#### [Work instructions]
In the material below, print every line exactly and omit the pictures.

#### [Supplied records]
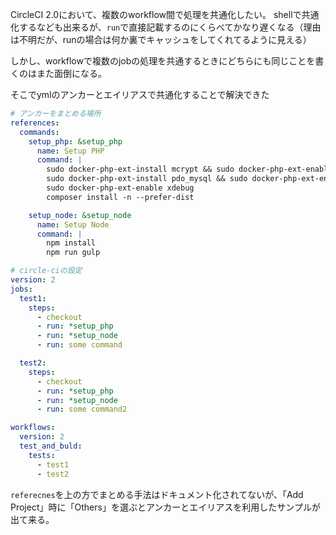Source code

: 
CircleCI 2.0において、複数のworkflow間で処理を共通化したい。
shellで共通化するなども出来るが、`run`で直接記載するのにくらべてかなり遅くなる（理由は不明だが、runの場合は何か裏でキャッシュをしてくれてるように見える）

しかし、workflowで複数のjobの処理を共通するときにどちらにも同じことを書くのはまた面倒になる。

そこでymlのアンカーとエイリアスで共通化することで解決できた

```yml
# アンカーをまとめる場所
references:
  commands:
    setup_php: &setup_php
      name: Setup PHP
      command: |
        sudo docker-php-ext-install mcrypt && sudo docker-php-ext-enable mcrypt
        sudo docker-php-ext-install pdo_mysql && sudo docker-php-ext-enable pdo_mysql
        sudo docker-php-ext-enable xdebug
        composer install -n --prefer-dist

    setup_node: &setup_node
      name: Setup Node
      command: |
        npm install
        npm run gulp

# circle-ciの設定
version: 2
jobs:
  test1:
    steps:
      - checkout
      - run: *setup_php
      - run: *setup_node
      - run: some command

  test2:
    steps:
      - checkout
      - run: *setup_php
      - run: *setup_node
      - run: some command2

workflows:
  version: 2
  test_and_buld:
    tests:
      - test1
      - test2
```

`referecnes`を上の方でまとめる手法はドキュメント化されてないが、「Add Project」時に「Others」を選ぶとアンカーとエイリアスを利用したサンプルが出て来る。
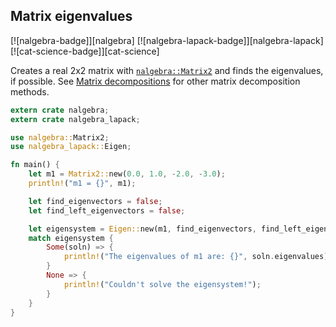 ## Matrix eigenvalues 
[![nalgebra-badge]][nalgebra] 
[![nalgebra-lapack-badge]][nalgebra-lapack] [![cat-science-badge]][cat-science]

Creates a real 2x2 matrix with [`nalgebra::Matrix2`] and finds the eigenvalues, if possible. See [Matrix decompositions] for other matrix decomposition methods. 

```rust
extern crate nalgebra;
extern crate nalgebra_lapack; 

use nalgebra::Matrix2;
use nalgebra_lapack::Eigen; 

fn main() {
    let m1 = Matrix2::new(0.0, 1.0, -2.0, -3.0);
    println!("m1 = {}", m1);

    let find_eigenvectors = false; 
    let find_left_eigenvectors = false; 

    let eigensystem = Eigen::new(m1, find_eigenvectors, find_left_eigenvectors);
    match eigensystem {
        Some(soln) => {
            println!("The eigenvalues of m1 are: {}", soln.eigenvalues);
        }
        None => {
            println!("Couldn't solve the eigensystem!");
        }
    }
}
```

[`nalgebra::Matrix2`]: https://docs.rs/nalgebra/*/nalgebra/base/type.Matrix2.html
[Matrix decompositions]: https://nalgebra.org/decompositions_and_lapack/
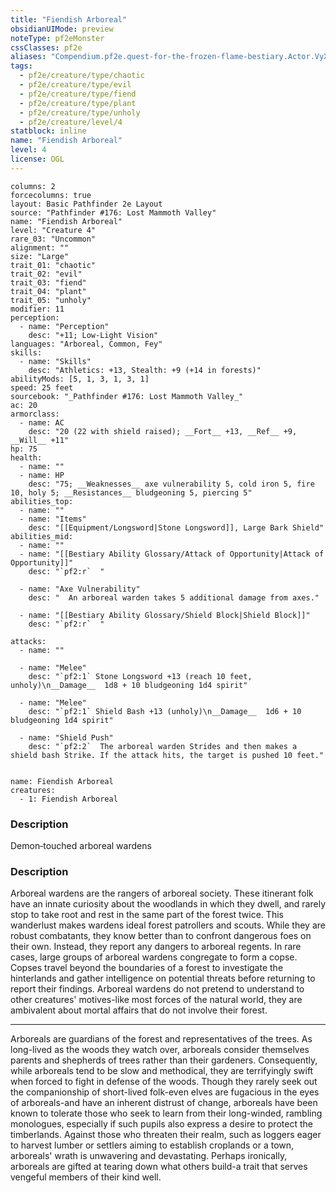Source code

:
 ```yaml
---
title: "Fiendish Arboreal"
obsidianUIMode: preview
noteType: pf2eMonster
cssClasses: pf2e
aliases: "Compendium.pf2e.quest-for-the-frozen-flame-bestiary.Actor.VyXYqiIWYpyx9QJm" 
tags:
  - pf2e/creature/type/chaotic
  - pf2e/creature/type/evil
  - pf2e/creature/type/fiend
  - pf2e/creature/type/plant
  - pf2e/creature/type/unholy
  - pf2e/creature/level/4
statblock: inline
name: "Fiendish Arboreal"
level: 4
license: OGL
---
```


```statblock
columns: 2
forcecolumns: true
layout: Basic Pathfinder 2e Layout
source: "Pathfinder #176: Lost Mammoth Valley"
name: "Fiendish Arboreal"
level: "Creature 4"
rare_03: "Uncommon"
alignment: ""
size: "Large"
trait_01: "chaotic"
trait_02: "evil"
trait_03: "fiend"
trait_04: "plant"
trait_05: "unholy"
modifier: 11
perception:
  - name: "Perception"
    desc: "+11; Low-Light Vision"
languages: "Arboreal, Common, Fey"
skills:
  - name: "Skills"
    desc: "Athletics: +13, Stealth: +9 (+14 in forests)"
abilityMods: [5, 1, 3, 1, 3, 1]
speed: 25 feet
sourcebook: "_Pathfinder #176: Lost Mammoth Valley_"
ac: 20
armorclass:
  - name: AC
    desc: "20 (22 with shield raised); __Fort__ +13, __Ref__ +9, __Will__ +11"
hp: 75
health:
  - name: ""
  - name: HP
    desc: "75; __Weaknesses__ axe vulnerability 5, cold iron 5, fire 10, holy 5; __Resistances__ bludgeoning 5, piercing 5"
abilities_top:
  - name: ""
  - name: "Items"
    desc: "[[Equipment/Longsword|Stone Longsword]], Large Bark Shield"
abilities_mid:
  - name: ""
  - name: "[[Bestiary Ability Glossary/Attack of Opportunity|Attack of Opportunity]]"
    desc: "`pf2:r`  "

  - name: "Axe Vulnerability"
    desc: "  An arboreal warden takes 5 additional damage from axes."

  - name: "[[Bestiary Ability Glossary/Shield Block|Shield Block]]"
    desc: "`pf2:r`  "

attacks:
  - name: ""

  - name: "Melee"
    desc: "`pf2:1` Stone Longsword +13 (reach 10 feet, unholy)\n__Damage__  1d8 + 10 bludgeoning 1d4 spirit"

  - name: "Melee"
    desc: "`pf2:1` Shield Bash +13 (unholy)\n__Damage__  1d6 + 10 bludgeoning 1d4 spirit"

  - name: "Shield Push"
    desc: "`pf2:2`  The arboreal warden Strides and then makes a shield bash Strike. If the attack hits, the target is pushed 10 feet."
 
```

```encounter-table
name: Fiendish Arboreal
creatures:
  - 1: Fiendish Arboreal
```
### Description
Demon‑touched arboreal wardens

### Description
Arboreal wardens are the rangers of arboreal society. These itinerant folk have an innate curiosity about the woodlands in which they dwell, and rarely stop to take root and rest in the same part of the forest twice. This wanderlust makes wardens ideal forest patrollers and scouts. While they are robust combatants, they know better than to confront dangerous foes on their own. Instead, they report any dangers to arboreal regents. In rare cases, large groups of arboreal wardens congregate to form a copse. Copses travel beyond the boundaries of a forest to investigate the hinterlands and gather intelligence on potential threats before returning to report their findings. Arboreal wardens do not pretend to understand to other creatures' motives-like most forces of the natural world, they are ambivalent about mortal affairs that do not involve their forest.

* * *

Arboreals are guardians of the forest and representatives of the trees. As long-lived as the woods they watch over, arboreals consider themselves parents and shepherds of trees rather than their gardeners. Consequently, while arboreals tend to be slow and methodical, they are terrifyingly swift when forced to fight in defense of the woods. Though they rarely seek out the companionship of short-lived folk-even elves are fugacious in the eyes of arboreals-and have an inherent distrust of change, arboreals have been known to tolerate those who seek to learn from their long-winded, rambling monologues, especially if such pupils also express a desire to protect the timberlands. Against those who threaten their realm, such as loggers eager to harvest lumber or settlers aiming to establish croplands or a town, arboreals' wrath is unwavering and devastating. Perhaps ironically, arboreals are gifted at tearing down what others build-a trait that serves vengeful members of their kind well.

#### [Reply to the exercise]
Source code

: 
CircleCI 2.0において、複数のworkflow間で処理を共通化したい。
shellで共通化するなども出来るが、`run`で直接記載するのにくらべてかなり遅くなる（理由は不明だが、runの場合は何か裏でキャッシュをしてくれてるように見える）

しかし、workflowで複数のjobの処理を共通するときにどちらにも同じことを書くのはまた面倒になる。

そこでymlのアンカーとエイリアスで共通化することで解決できた

```yml
# アンカーをまとめる場所
references:
  commands:
    setup_php: &setup_php
      name: Setup PHP
      command: |
        sudo docker-php-ext-install mcrypt && sudo docker-php-ext-enable mcrypt
        sudo docker-php-ext-install pdo_mysql && sudo docker-php-ext-enable pdo_mysql
        sudo docker-php-ext-enable xdebug
        composer install -n --prefer-dist

    setup_node: &setup_node
      name: Setup Node
      command: |
        npm install
        npm run gulp

# circle-ciの設定
version: 2
jobs:
  test1:
    steps:
      - checkout
      - run: *setup_php
      - run: *setup_node
      - run: some command

  test2:
    steps:
      - checkout
      - run: *setup_php
      - run: *setup_node
      - run: some command2

workflows:
  version: 2
  test_and_buld:
    tests:
      - test1
      - test2
```

`referecnes`を上の方でまとめる手法はドキュメント化されてないが、「Add Project」時に「Others」を選ぶとアンカーとエイリアスを利用したサンプルが出て来る。
 ## Matrix eigenvalues 
[![nalgebra-badge]][nalgebra] 
[![nalgebra-lapack-badge]][nalgebra-lapack] [![cat-science-badge]][cat-science]

Creates a real 2x2 matrix with [`nalgebra::Matrix2`] and finds the eigenvalues, if possible. See [Matrix decompositions] for other matrix decomposition methods. 

```rust
extern crate nalgebra;
extern crate nalgebra_lapack; 

use nalgebra::Matrix2;
use nalgebra_lapack::Eigen; 

fn main() {
    let m1 = Matrix2::new(0.0, 1.0, -2.0, -3.0);
    println!("m1 = {}", m1);

    let find_eigenvectors = false; 
    let find_left_eigenvectors = false; 

    let eigensystem = Eigen::new(m1, find_eigenvectors, find_left_eigenvectors);
    match eigensystem {
        Some(soln) => {
            println!("The eigenvalues of m1 are: {}", soln.eigenvalues);
        }
        None => {
            println!("Couldn't solve the eigensystem!");
        }
    }
}
```

[`nalgebra::Matrix2`]: https://docs.rs/nalgebra/*/nalgebra/base/type.Matrix2.html
[Matrix decompositions]: https://nalgebra.org/decompositions_and_lapack/
Source code

:
 ```yaml
---
title: "Fiendish Arboreal"
obsidianUIMode: preview
noteType: pf2eMonster
cssClasses: pf2e
aliases: "Compendium.pf2e.quest-for-the-frozen-flame-bestiary.Actor.VyXYqiIWYpyx9QJm" 
tags:
  - pf2e/creature/type/chaotic
  - pf2e/creature/type/evil
  - pf2e/creature/type/fiend
  - pf2e/creature/type/plant
  - pf2e/creature/type/unholy
  - pf2e/creature/level/4
statblock: inline
name: "Fiendish Arboreal"
level: 4
license: OGL
---
```


```statblock
columns: 2
forcecolumns: true
layout: Basic Pathfinder 2e Layout
source: "Pathfinder #176: Lost Mammoth Valley"
name: "Fiendish Arboreal"
level: "Creature 4"
rare_03: "Uncommon"
alignment: ""
size: "Large"
trait_01: "chaotic"
trait_02: "evil"
trait_03: "fiend"
trait_04: "plant"
trait_05: "unholy"
modifier: 11
perception:
  - name: "Perception"
    desc: "+11; Low-Light Vision"
languages: "Arboreal, Common, Fey"
skills:
  - name: "Skills"
    desc: "Athletics: +13, Stealth: +9 (+14 in forests)"
abilityMods: [5, 1, 3, 1, 3, 1]
speed: 25 feet
sourcebook: "_Pathfinder #176: Lost Mammoth Valley_"
ac: 20
armorclass:
  - name: AC
    desc: "20 (22 with shield raised); __Fort__ +13, __Ref__ +9, __Will__ +11"
hp: 75
health:
  - name: ""
  - name: HP
    desc: "75; __Weaknesses__ axe vulnerability 5, cold iron 5, fire 10, holy 5; __Resistances__ bludgeoning 5, piercing 5"
abilities_top:
  - name: ""
  - name: "Items"
    desc: "[[Equipment/Longsword|Stone Longsword]], Large Bark Shield"
abilities_mid:
  - name: ""
  - name: "[[Bestiary Ability Glossary/Attack of Opportunity|Attack of Opportunity]]"
    desc: "`pf2:r`  "

  - name: "Axe Vulnerability"
    desc: "  An arboreal warden takes 5 additional damage from axes."

  - name: "[[Bestiary Ability Glossary/Shield Block|Shield Block]]"
    desc: "`pf2:r`  "

attacks:
  - name: ""

  - name: "Melee"
    desc: "`pf2:1` Stone Longsword +13 (reach 10 feet, unholy)\n__Damage__  1d8 + 10 bludgeoning 1d4 spirit"

  - name: "Melee"
    desc: "`pf2:1` Shield Bash +13 (unholy)\n__Damage__  1d6 + 10 bludgeoning 1d4 spirit"

  - name: "Shield Push"
    desc: "`pf2:2`  The arboreal warden Strides and then makes a shield bash Strike. If the attack hits, the target is pushed 10 feet."
 
```

```encounter-table
name: Fiendish Arboreal
creatures:
  - 1: Fiendish Arboreal
```
### Description
Demon‑touched arboreal wardens

### Description
Arboreal wardens are the rangers of arboreal society. These itinerant folk have an innate curiosity about the woodlands in which they dwell, and rarely stop to take root and rest in the same part of the forest twice. This wanderlust makes wardens ideal forest patrollers and scouts. While they are robust combatants, they know better than to confront dangerous foes on their own. Instead, they report any dangers to arboreal regents. In rare cases, large groups of arboreal wardens congregate to form a copse. Copses travel beyond the boundaries of a forest to investigate the hinterlands and gather intelligence on potential threats before returning to report their findings. Arboreal wardens do not pretend to understand to other creatures' motives-like most forces of the natural world, they are ambivalent about mortal affairs that do not involve their forest.

* * *

Arboreals are guardians of the forest and representatives of the trees. As long-lived as the woods they watch over, arboreals consider themselves parents and shepherds of trees rather than their gardeners. Consequently, while arboreals tend to be slow and methodical, they are terrifyingly swift when forced to fight in defense of the woods. Though they rarely seek out the companionship of short-lived folk-even elves are fugacious in the eyes of arboreals-and have an inherent distrust of change, arboreals have been known to tolerate those who seek to learn from their long-winded, rambling monologues, especially if such pupils also express a desire to protect the timberlands. Against those who threaten their realm, such as loggers eager to harvest lumber or settlers aiming to establish croplands or a town, arboreals' wrath is unwavering and devastating. Perhaps ironically, arboreals are gifted at tearing down what others build-a trait that serves vengeful members of their kind well.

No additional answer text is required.